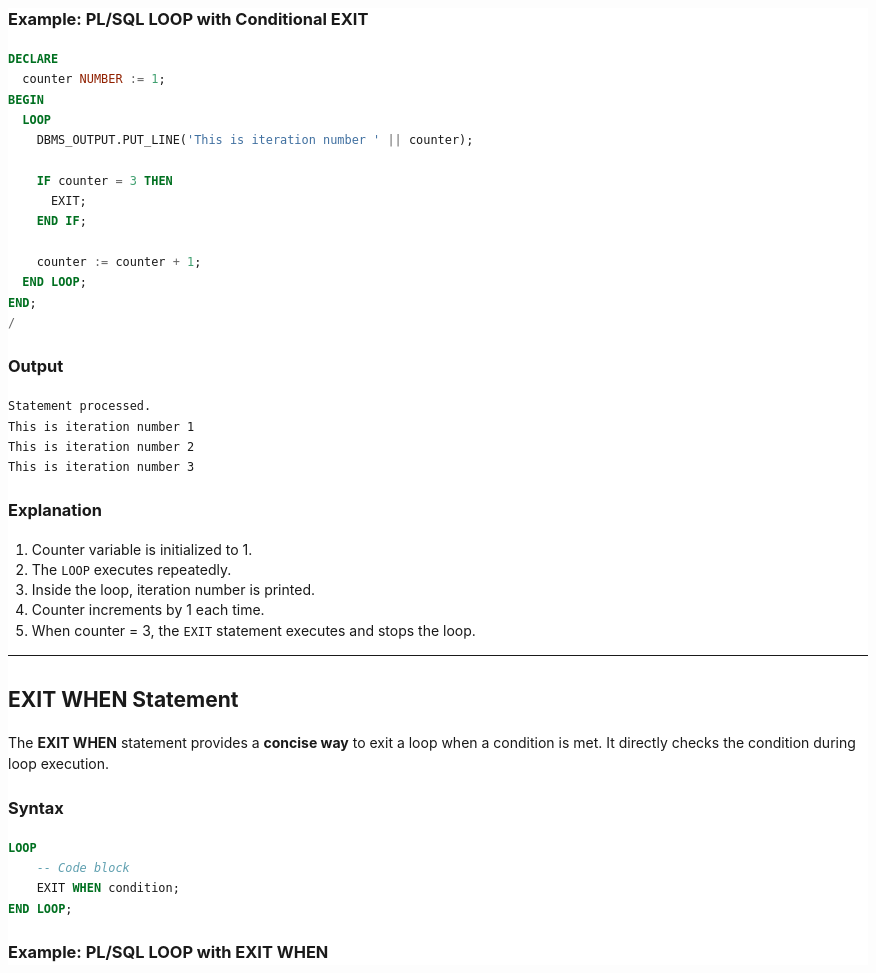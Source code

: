 ### Example: PL/SQL LOOP with Conditional EXIT

```sql
DECLARE
  counter NUMBER := 1;
BEGIN
  LOOP
    DBMS_OUTPUT.PUT_LINE('This is iteration number ' || counter);

    IF counter = 3 THEN
      EXIT;
    END IF;

    counter := counter + 1;
  END LOOP;
END;
/
```

###  Output

```
Statement processed.
This is iteration number 1
This is iteration number 2
This is iteration number 3
```

### Explanation

1. Counter variable is initialized to 1.
2. The `LOOP` executes repeatedly.
3. Inside the loop, iteration number is printed.
4. Counter increments by 1 each time.
5. When counter = 3, the `EXIT` statement executes and stops the loop.

---

## EXIT WHEN Statement

The **EXIT WHEN** statement provides a **concise way** to exit a loop when a condition is met.
It directly checks the condition during loop execution.

###  Syntax

```sql
LOOP
    -- Code block
    EXIT WHEN condition;
END LOOP;
```

### Example: PL/SQL LOOP with EXIT WHEN
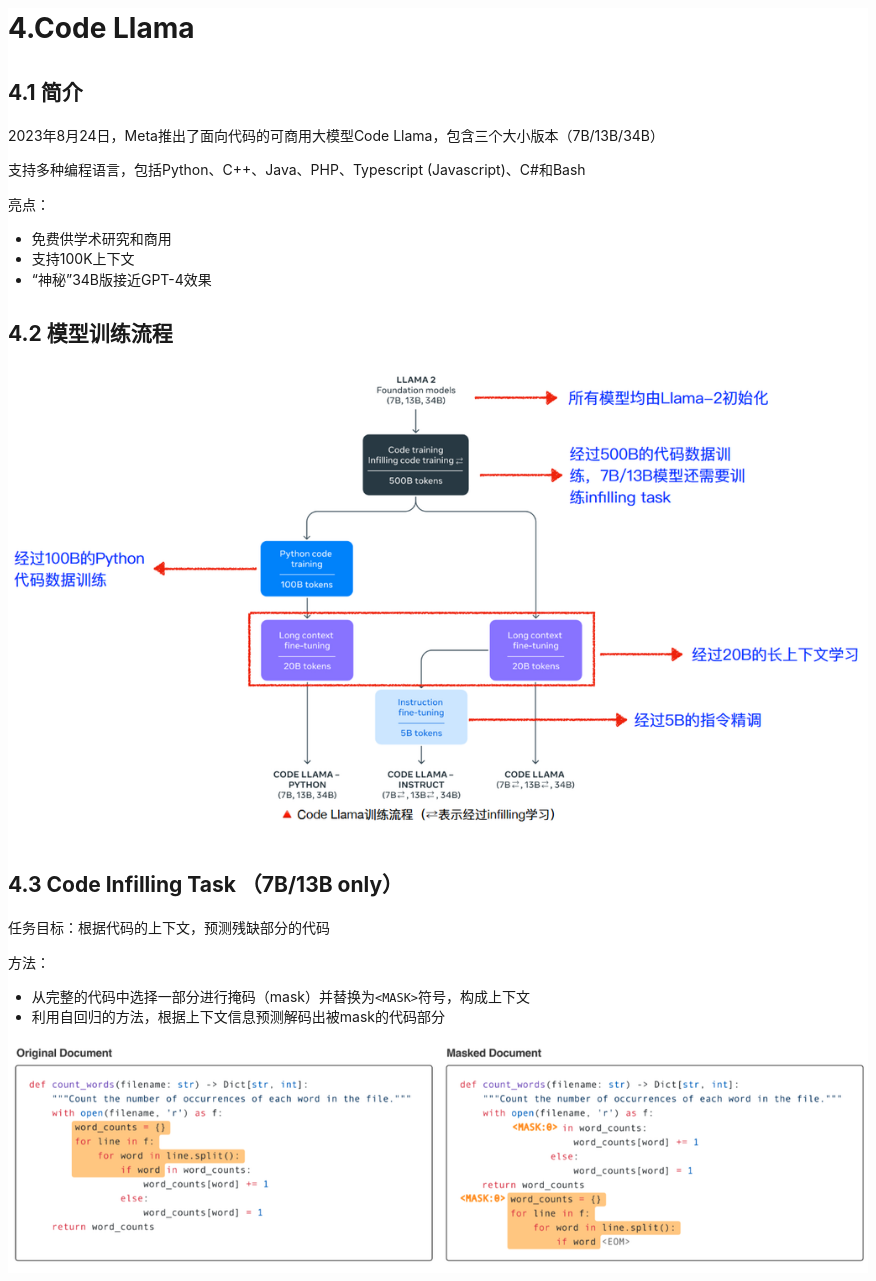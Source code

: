 # 4.Code Llama

## 4.1 简介

2023年8月24日，Meta推出了面向代码的可商用大模型Code Llama，包含三个大小版本（7B/13B/34B）

支持多种编程语言，包括Python、C++、Java、PHP、Typescript (Javascript)、C#和Bash

亮点：

- 免费供学术研究和商用
- 支持100K上下文
- “神秘”34B版接近GPT-4效果

## 4.2 模型训练流程

![](image/image_OOCoNO9X-g.png)

## 4.3 Code Infilling Task （7B/13B only）

任务目标：根据代码的上下文，预测残缺部分的代码

方法：

- 从完整的代码中选择一部分进行掩码（mask）并替换为`<MASK>`符号，构成上下文
- 利用自回归的方法，根据上下文信息预测解码出被mask的代码部分

![](image/image_Pkz7Xv5qpC.png)
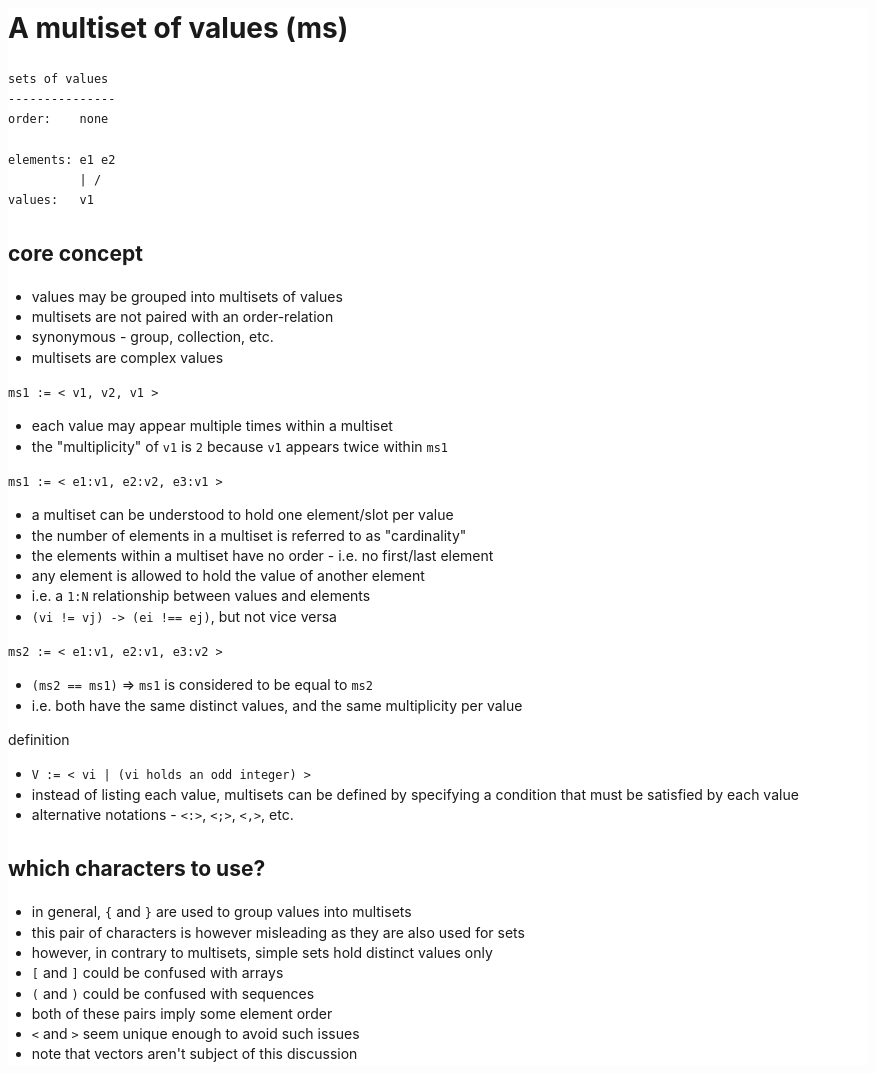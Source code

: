 

# A multiset of values (ms)

```
sets of values
---------------
order:    none

elements: e1 e2
          | /
values:   v1
```


## core concept

* values may be grouped into multisets of values
* multisets are not paired with an order-relation
* synonymous - group, collection, etc.
* multisets are complex values

`ms1 := < v1, v2, v1 >`

* each value may appear multiple times within a multiset
* the "multiplicity" of `v1` is `2` because `v1` appears twice within `ms1`

`ms1 := < e1:v1, e2:v2, e3:v1 >`

* a multiset can be understood to hold one element/slot per value
* the number of elements in a multiset is referred to as "cardinality"
* the elements within a multiset have no order - i.e. no first/last element
* any element is allowed to hold the value of another element
* i.e. a `1:N` relationship between values and elements
* `(vi != vj) -> (ei !== ej)`, but not vice versa

`ms2 := < e1:v1, e2:v1, e3:v2 >`

* `(ms2 == ms1)` => `ms1` is considered to be equal to `ms2`
* i.e. both have the same distinct values, and the same multiplicity per value

definition

* `V := < vi | (vi holds an odd integer) >`
* instead of listing each value, multisets can be defined by
  specifying a condition that must be satisfied by each value
* alternative notations - `<:>`, `<;>`, `<,>`, etc.


## which characters to use?

* in general, `{` and `}` are used to group values into multisets
* this pair of characters is however misleading as they are also used for sets
* however, in contrary to multisets, simple sets hold distinct values only
* `[` and `]` could be confused with arrays
* `(` and `)` could be confused with sequences
* both of these pairs imply some element order
* `<` and `>` seem unique enough to avoid such issues
* note that vectors aren't subject of this discussion
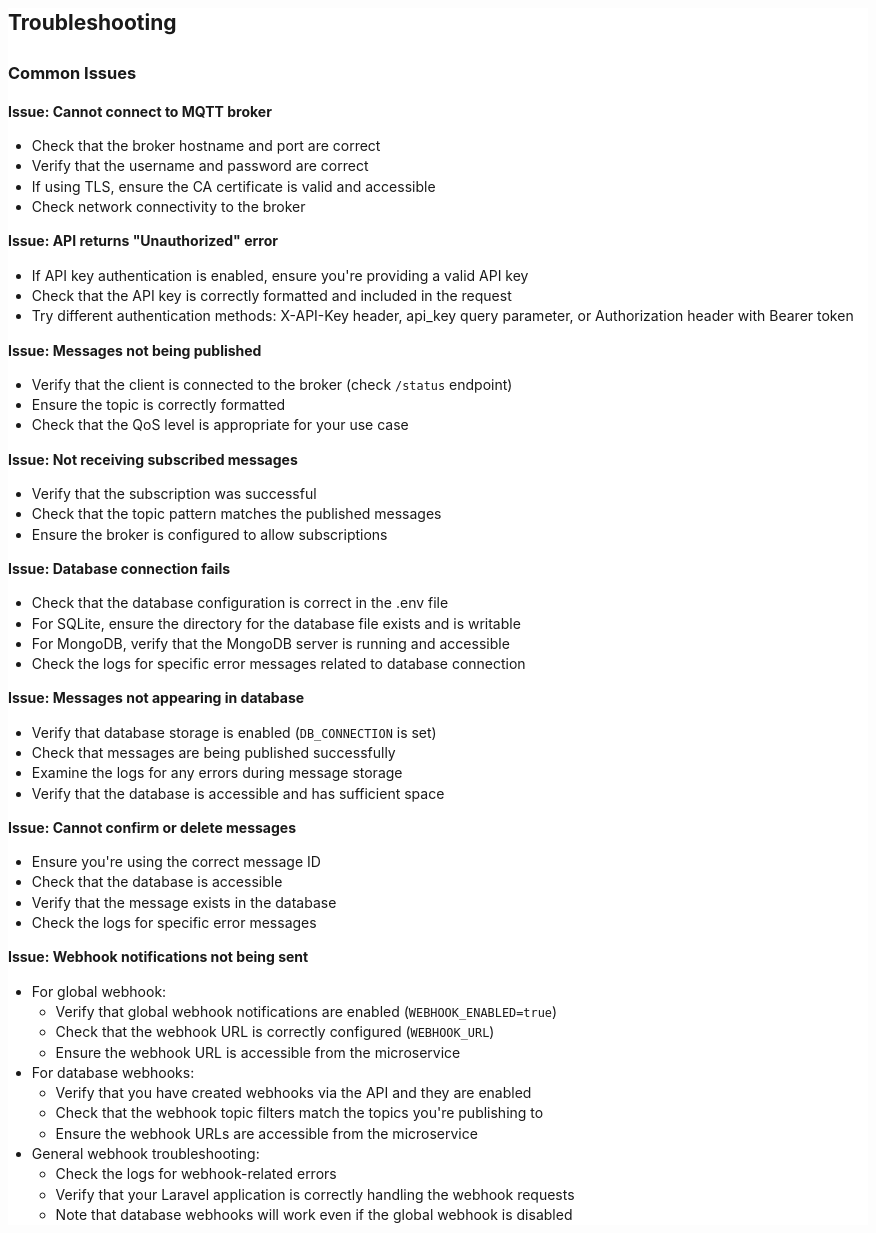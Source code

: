 ## Troubleshooting

### Common Issues

**Issue: Cannot connect to MQTT broker**
- Check that the broker hostname and port are correct
- Verify that the username and password are correct
- If using TLS, ensure the CA certificate is valid and accessible
- Check network connectivity to the broker

**Issue: API returns "Unauthorized" error**
- If API key authentication is enabled, ensure you're providing a valid API key
- Check that the API key is correctly formatted and included in the request
- Try different authentication methods: X-API-Key header, api_key query parameter, or Authorization header with Bearer token

**Issue: Messages not being published**
- Verify that the client is connected to the broker (check `/status` endpoint)
- Ensure the topic is correctly formatted
- Check that the QoS level is appropriate for your use case

**Issue: Not receiving subscribed messages**
- Verify that the subscription was successful
- Check that the topic pattern matches the published messages
- Ensure the broker is configured to allow subscriptions

**Issue: Database connection fails**
- Check that the database configuration is correct in the .env file
- For SQLite, ensure the directory for the database file exists and is writable
- For MongoDB, verify that the MongoDB server is running and accessible
- Check the logs for specific error messages related to database connection

**Issue: Messages not appearing in database**
- Verify that database storage is enabled (`DB_CONNECTION` is set)
- Check that messages are being published successfully
- Examine the logs for any errors during message storage
- Verify that the database is accessible and has sufficient space

**Issue: Cannot confirm or delete messages**
- Ensure you're using the correct message ID
- Check that the database is accessible
- Verify that the message exists in the database
- Check the logs for specific error messages

**Issue: Webhook notifications not being sent**
- For global webhook:
  - Verify that global webhook notifications are enabled (`WEBHOOK_ENABLED=true`)
  - Check that the webhook URL is correctly configured (`WEBHOOK_URL`)
  - Ensure the webhook URL is accessible from the microservice
- For database webhooks:
  - Verify that you have created webhooks via the API and they are enabled
  - Check that the webhook topic filters match the topics you're publishing to
  - Ensure the webhook URLs are accessible from the microservice
- General webhook troubleshooting:
  - Check the logs for webhook-related errors
  - Verify that your Laravel application is correctly handling the webhook requests
  - Note that database webhooks will work even if the global webhook is disabled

WHAT NEEDS TO BE DONE —
Retype the records above exactly, pictures omitted.

EXPECTED ANSWER —
Source code

: ### Example: PL/SQL LOOP with Conditional EXIT

```sql
DECLARE
  counter NUMBER := 1;
BEGIN
  LOOP
    DBMS_OUTPUT.PUT_LINE('This is iteration number ' || counter);

    IF counter = 3 THEN
      EXIT;
    END IF;

    counter := counter + 1;
  END LOOP;
END;
/
```

###  Output

```
Statement processed.
This is iteration number 1
This is iteration number 2
This is iteration number 3
```

### Explanation

1. Counter variable is initialized to 1.
2. The `LOOP` executes repeatedly.
3. Inside the loop, iteration number is printed.
4. Counter increments by 1 each time.
5. When counter = 3, the `EXIT` statement executes and stops the loop.

---

## EXIT WHEN Statement

The **EXIT WHEN** statement provides a **concise way** to exit a loop when a condition is met.
It directly checks the condition during loop execution.

###  Syntax

```sql
LOOP
    -- Code block
    EXIT WHEN condition;
END LOOP;
```

### Example: PL/SQL LOOP with EXIT WHEN
Source code

: # 4.Code Llama

## 4.1 简介

2023年8月24日，Meta推出了面向代码的可商用大模型Code Llama，包含三个大小版本（7B/13B/34B）

支持多种编程语言，包括Python、C++、Java、PHP、Typescript (Javascript)、C#和Bash

亮点：

- 免费供学术研究和商用
- 支持100K上下文
- “神秘”34B版接近GPT-4效果

## 4.2 模型训练流程

![](image/image_OOCoNO9X-g.png)

## 4.3 Code Infilling Task （7B/13B only）

任务目标：根据代码的上下文，预测残缺部分的代码

方法：

- 从完整的代码中选择一部分进行掩码（mask）并替换为`<MASK>`符号，构成上下文
- 利用自回归的方法，根据上下文信息预测解码出被mask的代码部分

![](image/image_Pkz7Xv5qpC.png)
Source code

: 

# A multiset of values (ms)

```
sets of values
---------------
order:    none

elements: e1 e2
          | /
values:   v1
```


## core concept

* values may be grouped into multisets of values
* multisets are not paired with an order-relation
* synonymous - group, collection, etc.
* multisets are complex values

`ms1 := < v1, v2, v1 >`

* each value may appear multiple times within a multiset
* the "multiplicity" of `v1` is `2` because `v1` appears twice within `ms1`

`ms1 := < e1:v1, e2:v2, e3:v1 >`

* a multiset can be understood to hold one element/slot per value
* the number of elements in a multiset is referred to as "cardinality"
* the elements within a multiset have no order - i.e. no first/last element
* any element is allowed to hold the value of another element
* i.e. a `1:N` relationship between values and elements
* `(vi != vj) -> (ei !== ej)`, but not vice versa

`ms2 := < e1:v1, e2:v1, e3:v2 >`

* `(ms2 == ms1)` => `ms1` is considered to be equal to `ms2`
* i.e. both have the same distinct values, and the same multiplicity per value

definition

* `V := < vi | (vi holds an odd integer) >`
* instead of listing each value, multisets can be defined by
  specifying a condition that must be satisfied by each value
* alternative notations - `<:>`, `<;>`, `<,>`, etc.


## which characters to use?

* in general, `{` and `}` are used to group values into multisets
* this pair of characters is however misleading as they are also used for sets
* however, in contrary to multisets, simple sets hold distinct values only
* `[` and `]` could be confused with arrays
* `(` and `)` could be confused with sequences
* both of these pairs imply some element order
* `<` and `>` seem unique enough to avoid such issues
* note that vectors aren't subject of this discussion
Source code

: ## Troubleshooting

### Common Issues

**Issue: Cannot connect to MQTT broker**
- Check that the broker hostname and port are correct
- Verify that the username and password are correct
- If using TLS, ensure the CA certificate is valid and accessible
- Check network connectivity to the broker

**Issue: API returns "Unauthorized" error**
- If API key authentication is enabled, ensure you're providing a valid API key
- Check that the API key is correctly formatted and included in the request
- Try different authentication methods: X-API-Key header, api_key query parameter, or Authorization header with Bearer token

**Issue: Messages not being published**
- Verify that the client is connected to the broker (check `/status` endpoint)
- Ensure the topic is correctly formatted
- Check that the QoS level is appropriate for your use case

**Issue: Not receiving subscribed messages**
- Verify that the subscription was successful
- Check that the topic pattern matches the published messages
- Ensure the broker is configured to allow subscriptions

**Issue: Database connection fails**
- Check that the database configuration is correct in the .env file
- For SQLite, ensure the directory for the database file exists and is writable
- For MongoDB, verify that the MongoDB server is running and accessible
- Check the logs for specific error messages related to database connection

**Issue: Messages not appearing in database**
- Verify that database storage is enabled (`DB_CONNECTION` is set)
- Check that messages are being published successfully
- Examine the logs for any errors during message storage
- Verify that the database is accessible and has sufficient space

**Issue: Cannot confirm or delete messages**
- Ensure you're using the correct message ID
- Check that the database is accessible
- Verify that the message exists in the database
- Check the logs for specific error messages

**Issue: Webhook notifications not being sent**
- For global webhook:
  - Verify that global webhook notifications are enabled (`WEBHOOK_ENABLED=true`)
  - Check that the webhook URL is correctly configured (`WEBHOOK_URL`)
  - Ensure the webhook URL is accessible from the microservice
- For database webhooks:
  - Verify that you have created webhooks via the API and they are enabled
  - Check that the webhook topic filters match the topics you're publishing to
  - Ensure the webhook URLs are accessible from the microservice
- General webhook troubleshooting:
  - Check the logs for webhook-related errors
  - Verify that your Laravel application is correctly handling the webhook requests
  - Note that database webhooks will work even if the global webhook is disabled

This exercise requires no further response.